Crisping and browning are the main microwave benefits of susceptors, though their ability to increase temperatures by focusing electromagnetic energy and causing greater friction of charged molecules is a functional advantage. Fully metallized film produces one heat output and is prone to undercooking the center and overcooking the edges of food. Demetallized film reduces the likelihood of overcooking but results in less browning and relatively low heat. Printed susceptors are prone to runaway heating, though engineers at Inline Packaging Inc. believe they have overcome the problem by including a metallization layer that cracks at high temperatures, thereby limiting or preventing the phenomenon.
“We’re designing the susceptor around the food,” says Jon Wolfe, application specialist at Princeton, MN-based Inline, allowing manufacturers to address a variety of quality and safety issues.
“There is a food safety component to susceptors,” allows Bob Babich, GPI’s business development manager, with their ability to achieve 165°F kill temperatures an important benefit. But browning, crisping and removal of excess moisture remain their primary functions.

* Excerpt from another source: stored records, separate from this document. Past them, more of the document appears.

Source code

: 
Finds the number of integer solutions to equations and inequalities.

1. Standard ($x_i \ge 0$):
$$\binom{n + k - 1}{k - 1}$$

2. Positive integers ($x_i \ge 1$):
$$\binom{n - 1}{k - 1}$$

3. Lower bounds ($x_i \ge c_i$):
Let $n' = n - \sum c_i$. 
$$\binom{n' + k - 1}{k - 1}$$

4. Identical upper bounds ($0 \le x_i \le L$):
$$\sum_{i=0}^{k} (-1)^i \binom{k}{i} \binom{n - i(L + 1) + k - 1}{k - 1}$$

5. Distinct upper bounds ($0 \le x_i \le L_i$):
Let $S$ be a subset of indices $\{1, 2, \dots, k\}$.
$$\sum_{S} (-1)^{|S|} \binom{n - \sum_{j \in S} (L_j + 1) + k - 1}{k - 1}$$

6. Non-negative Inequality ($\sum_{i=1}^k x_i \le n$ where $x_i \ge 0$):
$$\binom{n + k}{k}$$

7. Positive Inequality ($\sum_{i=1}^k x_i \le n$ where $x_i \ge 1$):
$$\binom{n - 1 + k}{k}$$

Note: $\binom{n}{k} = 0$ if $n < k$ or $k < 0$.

Freezer abuse that can warp susceptor patches is overcome in containers of Red Baron pizza singles, an advancement that netted Graphic Packaging International the technical award in food packaging from AIMCAL.

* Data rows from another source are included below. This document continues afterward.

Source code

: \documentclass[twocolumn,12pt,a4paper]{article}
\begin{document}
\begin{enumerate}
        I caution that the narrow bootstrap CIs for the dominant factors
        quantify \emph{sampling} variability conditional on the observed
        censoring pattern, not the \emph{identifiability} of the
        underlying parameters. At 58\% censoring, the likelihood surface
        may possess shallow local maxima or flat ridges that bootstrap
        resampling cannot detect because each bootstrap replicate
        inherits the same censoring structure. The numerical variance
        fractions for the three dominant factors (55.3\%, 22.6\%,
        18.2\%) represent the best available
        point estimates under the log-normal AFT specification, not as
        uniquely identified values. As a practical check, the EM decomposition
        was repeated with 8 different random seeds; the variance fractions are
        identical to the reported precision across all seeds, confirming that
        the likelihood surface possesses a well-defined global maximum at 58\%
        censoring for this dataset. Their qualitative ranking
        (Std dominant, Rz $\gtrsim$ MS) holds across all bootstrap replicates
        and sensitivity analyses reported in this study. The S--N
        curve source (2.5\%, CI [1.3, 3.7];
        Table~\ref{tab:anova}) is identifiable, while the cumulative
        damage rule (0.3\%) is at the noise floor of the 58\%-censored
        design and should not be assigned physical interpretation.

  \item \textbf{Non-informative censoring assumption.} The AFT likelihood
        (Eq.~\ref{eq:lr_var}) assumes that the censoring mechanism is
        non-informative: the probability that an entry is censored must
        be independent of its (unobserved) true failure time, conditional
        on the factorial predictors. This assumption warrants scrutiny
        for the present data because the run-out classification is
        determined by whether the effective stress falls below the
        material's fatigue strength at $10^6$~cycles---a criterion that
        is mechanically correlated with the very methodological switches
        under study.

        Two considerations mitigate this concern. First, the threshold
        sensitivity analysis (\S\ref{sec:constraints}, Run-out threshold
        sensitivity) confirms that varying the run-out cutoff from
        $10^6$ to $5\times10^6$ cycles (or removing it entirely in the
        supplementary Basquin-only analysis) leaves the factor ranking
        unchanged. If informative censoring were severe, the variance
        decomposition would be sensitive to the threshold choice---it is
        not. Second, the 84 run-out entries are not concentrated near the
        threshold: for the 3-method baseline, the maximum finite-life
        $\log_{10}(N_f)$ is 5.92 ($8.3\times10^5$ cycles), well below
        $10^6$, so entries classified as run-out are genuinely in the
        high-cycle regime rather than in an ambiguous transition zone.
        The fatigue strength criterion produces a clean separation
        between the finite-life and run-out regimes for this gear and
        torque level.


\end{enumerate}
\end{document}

More than nine in 10 US homes are equipped with a microwave oven, a saturation level that greatly enhances the convenience of frozen foods. That category is experiencing uneven growth but positive results where microwave product and package innovation have been strong, according to Mintel International Group Ltd., which pegs sales of frozen pizzas, entrées and snacks at $12.5 billion.
But uneven heating and the limited temperatures achieved by home microwaves can pose a public health risk, particularly when the ingredients in a microwavable meal are partially cooked or blanched. In the wake of 2007’s Salmonella outbreak linked to turkey and chicken pot pies that sickened more than 400, frozen-food marketers added explicit cooking directions, including a recommendation to use a food thermometer when microwaving to verify temperatures reach 165°F.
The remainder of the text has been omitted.